Yes, it was a fine morning. The rift in the clouds had widened, and above, the sky was clear, and the host of heaven was shining in full glory.
After two or three nights, when dull lowering skies had made astronomical observations impossible, the change in the weather was welcome to those who "swept the heavens," and found in them the grand interest and beauty of their lives.
The Herschels had returned to their new home, after a long and fatiguing day in Bristol. There had been not a little worry connected with the arrangements for the oratorio, the proper distribution of the parts, jealousies amongst the performers, and missing sheets of score. But Caroline Herschel immediately recommenced the arrangement of the new house, which a day's absence in Bristol had interrupted. The sorting of books and music, the instruction of Betty in her duties, with not a little scolding for the neglect of the work she had been left to get through during her mistress's absence.

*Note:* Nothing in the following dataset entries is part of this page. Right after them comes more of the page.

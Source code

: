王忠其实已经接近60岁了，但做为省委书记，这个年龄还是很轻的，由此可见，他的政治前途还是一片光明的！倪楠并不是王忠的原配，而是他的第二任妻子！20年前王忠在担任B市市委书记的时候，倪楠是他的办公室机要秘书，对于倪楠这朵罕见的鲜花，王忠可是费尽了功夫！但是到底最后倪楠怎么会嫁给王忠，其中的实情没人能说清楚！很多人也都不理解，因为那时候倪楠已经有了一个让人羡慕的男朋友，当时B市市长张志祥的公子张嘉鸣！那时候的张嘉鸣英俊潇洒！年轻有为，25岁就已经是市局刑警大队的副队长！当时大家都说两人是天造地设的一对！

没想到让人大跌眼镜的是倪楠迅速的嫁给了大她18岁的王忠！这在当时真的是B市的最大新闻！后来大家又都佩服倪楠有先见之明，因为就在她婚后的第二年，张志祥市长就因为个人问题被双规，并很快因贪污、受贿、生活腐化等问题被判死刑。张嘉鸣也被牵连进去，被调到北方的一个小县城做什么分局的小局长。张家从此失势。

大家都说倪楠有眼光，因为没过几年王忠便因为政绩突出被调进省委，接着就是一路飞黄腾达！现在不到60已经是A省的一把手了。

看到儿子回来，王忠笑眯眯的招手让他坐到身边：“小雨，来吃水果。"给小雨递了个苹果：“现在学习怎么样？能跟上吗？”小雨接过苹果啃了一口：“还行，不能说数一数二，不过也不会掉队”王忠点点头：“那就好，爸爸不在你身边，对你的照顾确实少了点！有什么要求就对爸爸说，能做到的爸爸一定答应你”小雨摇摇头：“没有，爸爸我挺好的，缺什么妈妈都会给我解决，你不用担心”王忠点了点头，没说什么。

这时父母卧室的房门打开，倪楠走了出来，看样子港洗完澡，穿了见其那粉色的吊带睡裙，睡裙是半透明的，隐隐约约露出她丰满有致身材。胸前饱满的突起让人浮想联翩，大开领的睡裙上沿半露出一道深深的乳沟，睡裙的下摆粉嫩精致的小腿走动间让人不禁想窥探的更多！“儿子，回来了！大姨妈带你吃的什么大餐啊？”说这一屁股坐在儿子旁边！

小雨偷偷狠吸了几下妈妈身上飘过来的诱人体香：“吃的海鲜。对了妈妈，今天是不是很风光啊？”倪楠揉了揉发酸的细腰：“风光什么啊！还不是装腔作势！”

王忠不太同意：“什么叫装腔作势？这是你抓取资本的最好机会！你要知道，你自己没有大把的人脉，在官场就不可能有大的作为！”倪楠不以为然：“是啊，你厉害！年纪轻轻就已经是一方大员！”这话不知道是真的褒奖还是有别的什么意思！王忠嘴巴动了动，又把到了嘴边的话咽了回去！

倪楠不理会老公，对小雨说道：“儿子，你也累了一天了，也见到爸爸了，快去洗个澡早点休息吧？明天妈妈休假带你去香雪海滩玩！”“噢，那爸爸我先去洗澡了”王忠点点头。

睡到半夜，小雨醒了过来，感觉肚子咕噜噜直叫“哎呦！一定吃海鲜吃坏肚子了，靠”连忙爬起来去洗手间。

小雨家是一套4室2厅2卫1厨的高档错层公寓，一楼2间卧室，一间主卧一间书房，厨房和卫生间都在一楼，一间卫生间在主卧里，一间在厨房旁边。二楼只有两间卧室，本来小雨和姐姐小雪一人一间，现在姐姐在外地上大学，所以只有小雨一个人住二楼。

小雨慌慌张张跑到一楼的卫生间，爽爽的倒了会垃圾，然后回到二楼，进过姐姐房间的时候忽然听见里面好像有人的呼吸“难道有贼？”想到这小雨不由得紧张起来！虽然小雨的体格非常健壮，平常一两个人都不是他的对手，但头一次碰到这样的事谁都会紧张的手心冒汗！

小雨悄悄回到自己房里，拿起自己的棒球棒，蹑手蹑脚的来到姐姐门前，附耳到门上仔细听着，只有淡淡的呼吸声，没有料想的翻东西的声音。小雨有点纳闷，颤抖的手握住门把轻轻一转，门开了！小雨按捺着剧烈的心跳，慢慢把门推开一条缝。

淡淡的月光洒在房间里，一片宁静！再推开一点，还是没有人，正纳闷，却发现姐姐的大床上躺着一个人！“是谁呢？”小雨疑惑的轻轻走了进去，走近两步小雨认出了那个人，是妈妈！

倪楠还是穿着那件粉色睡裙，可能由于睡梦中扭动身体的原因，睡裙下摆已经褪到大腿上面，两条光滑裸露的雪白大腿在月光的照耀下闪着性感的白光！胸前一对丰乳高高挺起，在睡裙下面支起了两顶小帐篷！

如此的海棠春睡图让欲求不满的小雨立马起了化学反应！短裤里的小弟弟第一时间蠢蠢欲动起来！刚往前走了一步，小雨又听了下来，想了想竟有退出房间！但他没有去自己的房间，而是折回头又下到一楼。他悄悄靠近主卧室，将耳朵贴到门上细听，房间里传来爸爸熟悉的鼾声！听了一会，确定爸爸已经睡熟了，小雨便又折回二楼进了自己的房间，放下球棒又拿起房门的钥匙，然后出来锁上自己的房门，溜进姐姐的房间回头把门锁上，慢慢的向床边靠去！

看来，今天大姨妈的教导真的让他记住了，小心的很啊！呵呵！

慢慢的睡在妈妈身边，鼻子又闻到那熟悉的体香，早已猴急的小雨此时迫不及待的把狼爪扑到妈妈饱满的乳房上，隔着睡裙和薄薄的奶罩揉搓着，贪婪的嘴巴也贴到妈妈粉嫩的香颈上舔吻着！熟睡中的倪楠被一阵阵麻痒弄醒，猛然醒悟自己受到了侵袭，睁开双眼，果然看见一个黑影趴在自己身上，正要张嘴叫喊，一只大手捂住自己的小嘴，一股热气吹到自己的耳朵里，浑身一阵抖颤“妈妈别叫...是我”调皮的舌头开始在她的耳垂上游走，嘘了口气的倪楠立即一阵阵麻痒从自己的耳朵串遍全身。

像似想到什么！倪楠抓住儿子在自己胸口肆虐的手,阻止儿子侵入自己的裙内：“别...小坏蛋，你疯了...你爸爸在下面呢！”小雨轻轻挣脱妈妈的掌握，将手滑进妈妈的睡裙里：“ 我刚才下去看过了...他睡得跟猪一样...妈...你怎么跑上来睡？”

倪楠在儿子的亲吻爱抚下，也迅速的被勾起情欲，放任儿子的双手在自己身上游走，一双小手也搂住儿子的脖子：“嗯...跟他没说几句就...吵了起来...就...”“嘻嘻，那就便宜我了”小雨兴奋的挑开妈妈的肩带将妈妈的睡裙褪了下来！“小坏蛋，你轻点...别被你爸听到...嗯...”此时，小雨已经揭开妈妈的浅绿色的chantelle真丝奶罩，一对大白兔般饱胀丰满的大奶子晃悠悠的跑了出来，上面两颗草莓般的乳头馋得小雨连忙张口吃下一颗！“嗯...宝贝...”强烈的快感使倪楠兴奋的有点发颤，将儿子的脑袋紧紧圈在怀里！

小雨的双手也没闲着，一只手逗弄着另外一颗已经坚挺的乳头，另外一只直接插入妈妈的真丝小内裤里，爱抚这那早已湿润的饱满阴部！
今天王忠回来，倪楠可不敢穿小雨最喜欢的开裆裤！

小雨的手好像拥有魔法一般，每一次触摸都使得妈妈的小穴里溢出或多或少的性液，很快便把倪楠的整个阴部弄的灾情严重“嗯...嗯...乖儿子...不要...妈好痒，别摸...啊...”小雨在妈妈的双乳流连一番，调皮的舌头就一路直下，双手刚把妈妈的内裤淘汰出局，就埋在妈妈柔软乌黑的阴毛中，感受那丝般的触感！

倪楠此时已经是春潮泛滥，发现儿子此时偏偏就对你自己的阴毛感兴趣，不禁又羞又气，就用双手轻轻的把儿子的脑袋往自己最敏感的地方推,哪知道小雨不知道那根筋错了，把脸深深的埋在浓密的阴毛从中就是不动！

Mr. Herschel, after taking slight refreshment, went to his new observatory at the top of the house, and began to arrange all his instruments and draw a plan for the furnace, which he intended to make in the workshop below, where the tube for the great reflector was to be cast.
A stand, too, for the large instrument would have to be carefully constructed, and William Herschel was in the midst of his calculations for this, and preparation of a plan to give the workmen early on the ensuing week, when a tap at the door announced Caroline.
"William!" she said, "the sky is clear. Venus is shining gloriously. Can I help to arrange the telescope?"
"Yes—yes," William Herschel said, going to the window and throwing it up. "Yes; lose no time, for it is getting on for morning."